__Given records__:

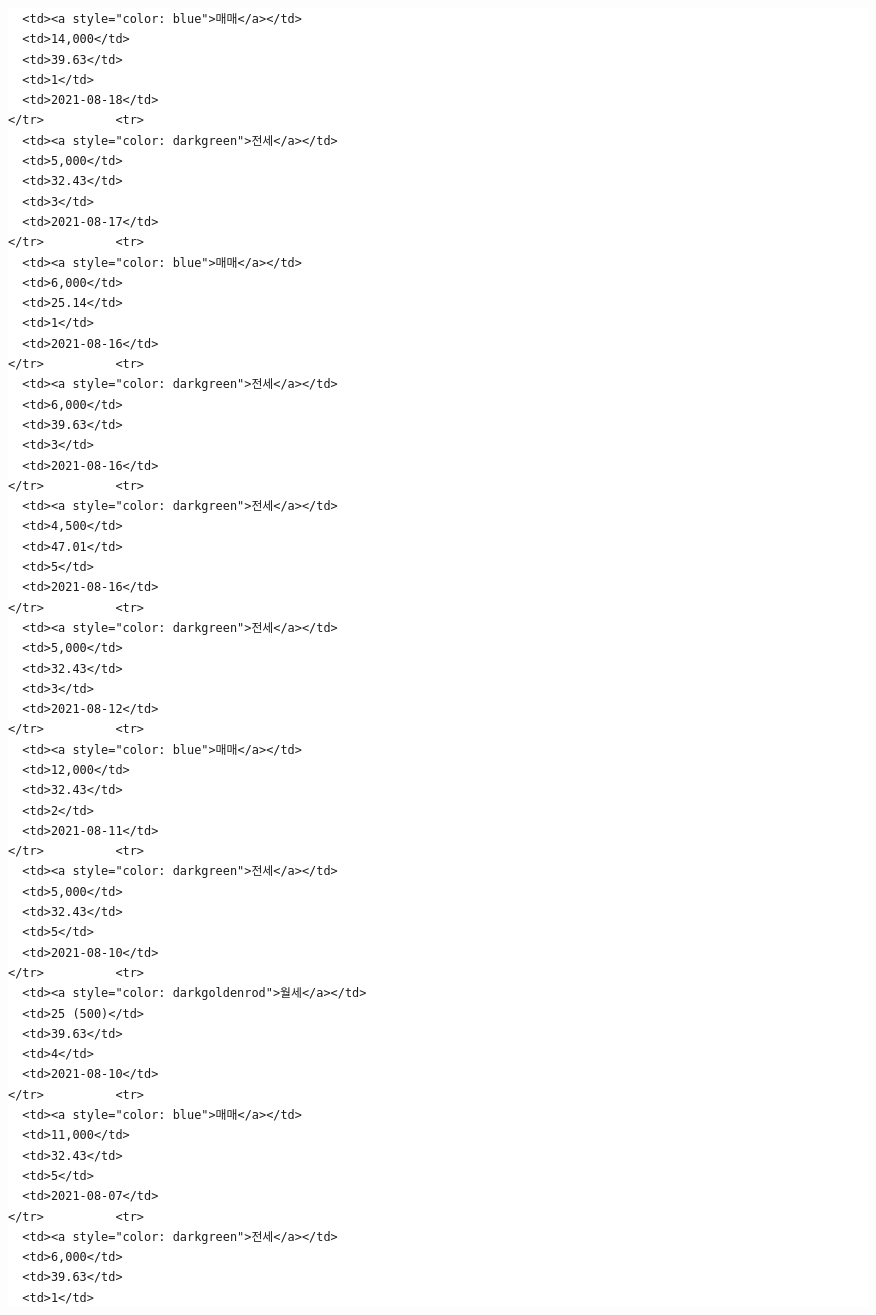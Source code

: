       <td><a style="color: blue">매매</a></td>
      <td>14,000</td>
      <td>39.63</td>
      <td>1</td>
      <td>2021-08-18</td>
    </tr>          <tr>
      <td><a style="color: darkgreen">전세</a></td>
      <td>5,000</td>
      <td>32.43</td>
      <td>3</td>
      <td>2021-08-17</td>
    </tr>          <tr>
      <td><a style="color: blue">매매</a></td>
      <td>6,000</td>
      <td>25.14</td>
      <td>1</td>
      <td>2021-08-16</td>
    </tr>          <tr>
      <td><a style="color: darkgreen">전세</a></td>
      <td>6,000</td>
      <td>39.63</td>
      <td>3</td>
      <td>2021-08-16</td>
    </tr>          <tr>
      <td><a style="color: darkgreen">전세</a></td>
      <td>4,500</td>
      <td>47.01</td>
      <td>5</td>
      <td>2021-08-16</td>
    </tr>          <tr>
      <td><a style="color: darkgreen">전세</a></td>
      <td>5,000</td>
      <td>32.43</td>
      <td>3</td>
      <td>2021-08-12</td>
    </tr>          <tr>
      <td><a style="color: blue">매매</a></td>
      <td>12,000</td>
      <td>32.43</td>
      <td>2</td>
      <td>2021-08-11</td>
    </tr>          <tr>
      <td><a style="color: darkgreen">전세</a></td>
      <td>5,000</td>
      <td>32.43</td>
      <td>5</td>
      <td>2021-08-10</td>
    </tr>          <tr>
      <td><a style="color: darkgoldenrod">월세</a></td>
      <td>25 (500)</td>
      <td>39.63</td>
      <td>4</td>
      <td>2021-08-10</td>
    </tr>          <tr>
      <td><a style="color: blue">매매</a></td>
      <td>11,000</td>
      <td>32.43</td>
      <td>5</td>
      <td>2021-08-07</td>
    </tr>          <tr>
      <td><a style="color: darkgreen">전세</a></td>
      <td>6,000</td>
      <td>39.63</td>
      <td>1</td>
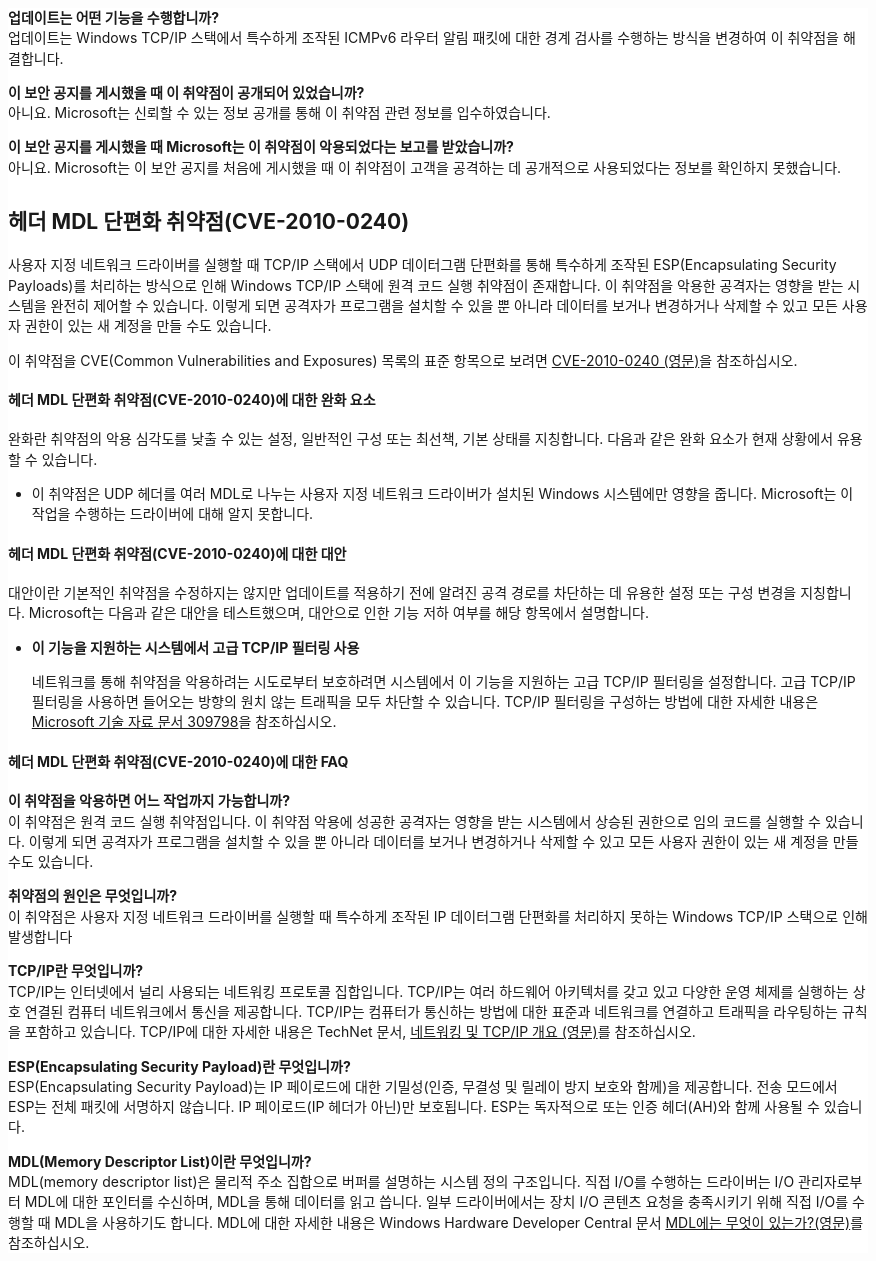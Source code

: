 **업데이트는 어떤 기능을 수행합니까?**    
업데이트는 Windows TCP/IP 스택에서 특수하게 조작된 ICMPv6 라우터 알림 패킷에 대한 경계 검사를 수행하는 방식을 변경하여 이 취약점을 해결합니다.
  
**이 보안 공지를 게시했을 때 이 취약점이 공개되어 있었습니까?**    
아니요. Microsoft는 신뢰할 수 있는 정보 공개를 통해 이 취약점 관련 정보를 입수하였습니다.
  
**이 보안 공지를 게시했을 때 Microsoft는 이 취약점이 악용되었다는 보고를 받았습니까?**    
아니요. Microsoft는 이 보안 공지를 처음에 게시했을 때 이 취약점이 고객을 공격하는 데 공개적으로 사용되었다는 정보를 확인하지 못했습니다.
  
헤더 MDL 단편화 취약점(CVE-2010-0240)  
-------------------------------------
  

사용자 지정 네트워크 드라이버를 실행할 때 TCP/IP 스택에서 UDP 데이터그램 단편화를 통해 특수하게 조작된 ESP(Encapsulating Security Payloads)를 처리하는 방식으로 인해 Windows TCP/IP 스택에 원격 코드 실행 취약점이 존재합니다. 이 취약점을 악용한 공격자는 영향을 받는 시스템을 완전히 제어할 수 있습니다. 이렇게 되면 공격자가 프로그램을 설치할 수 있을 뿐 아니라 데이터를 보거나 변경하거나 삭제할 수 있고 모든 사용자 권한이 있는 새 계정을 만들 수도 있습니다.
  
이 취약점을 CVE(Common Vulnerabilities and Exposures) 목록의 표준 항목으로 보려면 [CVE-2010-0240 (영문)](http://www.cve.mitre.org/cgi-bin/cvename.cgi?name=cve-2010-0240)을 참조하십시오.
  
#### 헤더 MDL 단편화 취약점(CVE-2010-0240)에 대한 완화 요소
  
완화란 취약점의 악용 심각도를 낮출 수 있는 설정, 일반적인 구성 또는 최선책, 기본 상태를 지칭합니다. 다음과 같은 완화 요소가 현재 상황에서 유용할 수 있습니다.
  
-   이 취약점은 UDP 헤더를 여러 MDL로 나누는 사용자 지정 네트워크 드라이버가 설치된 Windows 시스템에만 영향을 줍니다. Microsoft는 이 작업을 수행하는 드라이버에 대해 알지 못합니다.
  
#### 헤더 MDL 단편화 취약점(CVE-2010-0240)에 대한 대안
  
대안이란 기본적인 취약점을 수정하지는 않지만 업데이트를 적용하기 전에 알려진 공격 경로를 차단하는 데 유용한 설정 또는 구성 변경을 지칭합니다. Microsoft는 다음과 같은 대안을 테스트했으며, 대안으로 인한 기능 저하 여부를 해당 항목에서 설명합니다.
  
-   **이 기능을 지원하는 시스템에서 고급 TCP/IP 필터링 사용**
  
    네트워크를 통해 취약점을 악용하려는 시도로부터 보호하려면 시스템에서 이 기능을 지원하는 고급 TCP/IP 필터링을 설정합니다. 고급 TCP/IP 필터링을 사용하면 들어오는 방향의 원치 않는 트래픽을 모두 차단할 수 있습니다. TCP/IP 필터링을 구성하는 방법에 대한 자세한 내용은 [Microsoft 기술 자료 문서 309798](http://support.microsoft.com/kb/309798)을 참조하십시오.
  
#### 헤더 MDL 단편화 취약점(CVE-2010-0240)에 대한 FAQ
  
**이 취약점을 악용하면 어느 작업까지 가능합니까?**    
이 취약점은 원격 코드 실행 취약점입니다. 이 취약점 악용에 성공한 공격자는 영향을 받는 시스템에서 상승된 권한으로 임의 코드를 실행할 수 있습니다. 이렇게 되면 공격자가 프로그램을 설치할 수 있을 뿐 아니라 데이터를 보거나 변경하거나 삭제할 수 있고 모든 사용자 권한이 있는 새 계정을 만들 수도 있습니다.
  
**취약점의 원인은 무엇입니까?**    
이 취약점은 사용자 지정 네트워크 드라이버를 실행할 때 특수하게 조작된 IP 데이터그램 단편화를 처리하지 못하는 Windows TCP/IP 스택으로 인해 발생합니다
  
**TCP/IP란 무엇입니까?**    
TCP/IP는 인터넷에서 널리 사용되는 네트워킹 프로토콜 집합입니다. TCP/IP는 여러 하드웨어 아키텍처를 갖고 있고 다양한 운영 체제를 실행하는 상호 연결된 컴퓨터 네트워크에서 통신을 제공합니다. TCP/IP는 컴퓨터가 통신하는 방법에 대한 표준과 네트워크를 연결하고 트래픽을 라우팅하는 규칙을 포함하고 있습니다. TCP/IP에 대한 자세한 내용은 TechNet 문서, [네트워킹 및 TCP/IP 개요 (영문)](http://technet.microsoft.com/en-us/library/cc739443(ws.10).aspx)를 참조하십시오.
  
**ESP(Encapsulating Security Payload)란 무엇입니까?**    
ESP(Encapsulating Security Payload)는 IP 페이로드에 대한 기밀성(인증, 무결성 및 릴레이 방지 보호와 함께)을 제공합니다. 전송 모드에서 ESP는 전체 패킷에 서명하지 않습니다. IP 페이로드(IP 헤더가 아닌)만 보호됩니다. ESP는 독자적으로 또는 인증 헤더(AH)와 함께 사용될 수 있습니다.
  
**MDL(Memory Descriptor List)이란 무엇입니까?**    
MDL(memory descriptor list)은 물리적 주소 집합으로 버퍼를 설명하는 시스템 정의 구조입니다. 직접 I/O를 수행하는 드라이버는 I/O 관리자로부터 MDL에 대한 포인터를 수신하며, MDL을 통해 데이터를 읽고 씁니다. 일부 드라이버에서는 장치 I/O 콘텐츠 요청을 충족시키기 위해 직접 I/O를 수행할 때 MDL을 사용하기도 합니다. MDL에 대한 자세한 내용은 Windows Hardware Developer Central 문서 [MDL에는 무엇이 있는가?(영문)](http://www.microsoft.com/whdc/driver/tips/mdl.mspx)를 참조하십시오.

__Exercise details__: A word-for-word copy of the entries is needed, with no pictures in it.

__Answer below__:
Source code

:       <td><a style="color: blue">매매</a></td>
      <td>14,000</td>
      <td>39.63</td>
      <td>1</td>
      <td>2021-08-18</td>
    </tr>          <tr>
      <td><a style="color: darkgreen">전세</a></td>
      <td>5,000</td>
      <td>32.43</td>
      <td>3</td>
      <td>2021-08-17</td>
    </tr>          <tr>
      <td><a style="color: blue">매매</a></td>
      <td>6,000</td>
      <td>25.14</td>
      <td>1</td>
      <td>2021-08-16</td>
    </tr>          <tr>
      <td><a style="color: darkgreen">전세</a></td>
      <td>6,000</td>
      <td>39.63</td>
      <td>3</td>
      <td>2021-08-16</td>
    </tr>          <tr>
      <td><a style="color: darkgreen">전세</a></td>
      <td>4,500</td>
      <td>47.01</td>
      <td>5</td>
      <td>2021-08-16</td>
    </tr>          <tr>
      <td><a style="color: darkgreen">전세</a></td>
      <td>5,000</td>
      <td>32.43</td>
      <td>3</td>
      <td>2021-08-12</td>
    </tr>          <tr>
      <td><a style="color: blue">매매</a></td>
      <td>12,000</td>
      <td>32.43</td>
      <td>2</td>
      <td>2021-08-11</td>
    </tr>          <tr>
      <td><a style="color: darkgreen">전세</a></td>
      <td>5,000</td>
      <td>32.43</td>
      <td>5</td>
      <td>2021-08-10</td>
    </tr>          <tr>
      <td><a style="color: darkgoldenrod">월세</a></td>
      <td>25 (500)</td>
      <td>39.63</td>
      <td>4</td>
      <td>2021-08-10</td>
    </tr>          <tr>
      <td><a style="color: blue">매매</a></td>
      <td>11,000</td>
      <td>32.43</td>
      <td>5</td>
      <td>2021-08-07</td>
    </tr>          <tr>
      <td><a style="color: darkgreen">전세</a></td>
      <td>6,000</td>
      <td>39.63</td>
      <td>1</td>
Source code

: **업데이트는 어떤 기능을 수행합니까?**    
업데이트는 Windows TCP/IP 스택에서 특수하게 조작된 ICMPv6 라우터 알림 패킷에 대한 경계 검사를 수행하는 방식을 변경하여 이 취약점을 해결합니다.
  
**이 보안 공지를 게시했을 때 이 취약점이 공개되어 있었습니까?**    
아니요. Microsoft는 신뢰할 수 있는 정보 공개를 통해 이 취약점 관련 정보를 입수하였습니다.
  
**이 보안 공지를 게시했을 때 Microsoft는 이 취약점이 악용되었다는 보고를 받았습니까?**    
아니요. Microsoft는 이 보안 공지를 처음에 게시했을 때 이 취약점이 고객을 공격하는 데 공개적으로 사용되었다는 정보를 확인하지 못했습니다.
  
헤더 MDL 단편화 취약점(CVE-2010-0240)  
-------------------------------------
  

사용자 지정 네트워크 드라이버를 실행할 때 TCP/IP 스택에서 UDP 데이터그램 단편화를 통해 특수하게 조작된 ESP(Encapsulating Security Payloads)를 처리하는 방식으로 인해 Windows TCP/IP 스택에 원격 코드 실행 취약점이 존재합니다. 이 취약점을 악용한 공격자는 영향을 받는 시스템을 완전히 제어할 수 있습니다. 이렇게 되면 공격자가 프로그램을 설치할 수 있을 뿐 아니라 데이터를 보거나 변경하거나 삭제할 수 있고 모든 사용자 권한이 있는 새 계정을 만들 수도 있습니다.
  
이 취약점을 CVE(Common Vulnerabilities and Exposures) 목록의 표준 항목으로 보려면 [CVE-2010-0240 (영문)](http://www.cve.mitre.org/cgi-bin/cvename.cgi?name=cve-2010-0240)을 참조하십시오.
  
#### 헤더 MDL 단편화 취약점(CVE-2010-0240)에 대한 완화 요소
  
완화란 취약점의 악용 심각도를 낮출 수 있는 설정, 일반적인 구성 또는 최선책, 기본 상태를 지칭합니다. 다음과 같은 완화 요소가 현재 상황에서 유용할 수 있습니다.
  
-   이 취약점은 UDP 헤더를 여러 MDL로 나누는 사용자 지정 네트워크 드라이버가 설치된 Windows 시스템에만 영향을 줍니다. Microsoft는 이 작업을 수행하는 드라이버에 대해 알지 못합니다.
  
#### 헤더 MDL 단편화 취약점(CVE-2010-0240)에 대한 대안
  
대안이란 기본적인 취약점을 수정하지는 않지만 업데이트를 적용하기 전에 알려진 공격 경로를 차단하는 데 유용한 설정 또는 구성 변경을 지칭합니다. Microsoft는 다음과 같은 대안을 테스트했으며, 대안으로 인한 기능 저하 여부를 해당 항목에서 설명합니다.
  
-   **이 기능을 지원하는 시스템에서 고급 TCP/IP 필터링 사용**
  
    네트워크를 통해 취약점을 악용하려는 시도로부터 보호하려면 시스템에서 이 기능을 지원하는 고급 TCP/IP 필터링을 설정합니다. 고급 TCP/IP 필터링을 사용하면 들어오는 방향의 원치 않는 트래픽을 모두 차단할 수 있습니다. TCP/IP 필터링을 구성하는 방법에 대한 자세한 내용은 [Microsoft 기술 자료 문서 309798](http://support.microsoft.com/kb/309798)을 참조하십시오.
  
#### 헤더 MDL 단편화 취약점(CVE-2010-0240)에 대한 FAQ
  
**이 취약점을 악용하면 어느 작업까지 가능합니까?**    
이 취약점은 원격 코드 실행 취약점입니다. 이 취약점 악용에 성공한 공격자는 영향을 받는 시스템에서 상승된 권한으로 임의 코드를 실행할 수 있습니다. 이렇게 되면 공격자가 프로그램을 설치할 수 있을 뿐 아니라 데이터를 보거나 변경하거나 삭제할 수 있고 모든 사용자 권한이 있는 새 계정을 만들 수도 있습니다.
  
**취약점의 원인은 무엇입니까?**    
이 취약점은 사용자 지정 네트워크 드라이버를 실행할 때 특수하게 조작된 IP 데이터그램 단편화를 처리하지 못하는 Windows TCP/IP 스택으로 인해 발생합니다
  
**TCP/IP란 무엇입니까?**    
TCP/IP는 인터넷에서 널리 사용되는 네트워킹 프로토콜 집합입니다. TCP/IP는 여러 하드웨어 아키텍처를 갖고 있고 다양한 운영 체제를 실행하는 상호 연결된 컴퓨터 네트워크에서 통신을 제공합니다. TCP/IP는 컴퓨터가 통신하는 방법에 대한 표준과 네트워크를 연결하고 트래픽을 라우팅하는 규칙을 포함하고 있습니다. TCP/IP에 대한 자세한 내용은 TechNet 문서, [네트워킹 및 TCP/IP 개요 (영문)](http://technet.microsoft.com/en-us/library/cc739443(ws.10).aspx)를 참조하십시오.
  
**ESP(Encapsulating Security Payload)란 무엇입니까?**    
ESP(Encapsulating Security Payload)는 IP 페이로드에 대한 기밀성(인증, 무결성 및 릴레이 방지 보호와 함께)을 제공합니다. 전송 모드에서 ESP는 전체 패킷에 서명하지 않습니다. IP 페이로드(IP 헤더가 아닌)만 보호됩니다. ESP는 독자적으로 또는 인증 헤더(AH)와 함께 사용될 수 있습니다.
  
**MDL(Memory Descriptor List)이란 무엇입니까?**    
MDL(memory descriptor list)은 물리적 주소 집합으로 버퍼를 설명하는 시스템 정의 구조입니다. 직접 I/O를 수행하는 드라이버는 I/O 관리자로부터 MDL에 대한 포인터를 수신하며, MDL을 통해 데이터를 읽고 씁니다. 일부 드라이버에서는 장치 I/O 콘텐츠 요청을 충족시키기 위해 직접 I/O를 수행할 때 MDL을 사용하기도 합니다. MDL에 대한 자세한 내용은 Windows Hardware Developer Central 문서 [MDL에는 무엇이 있는가?(영문)](http://www.microsoft.com/whdc/driver/tips/mdl.mspx)를 참조하십시오.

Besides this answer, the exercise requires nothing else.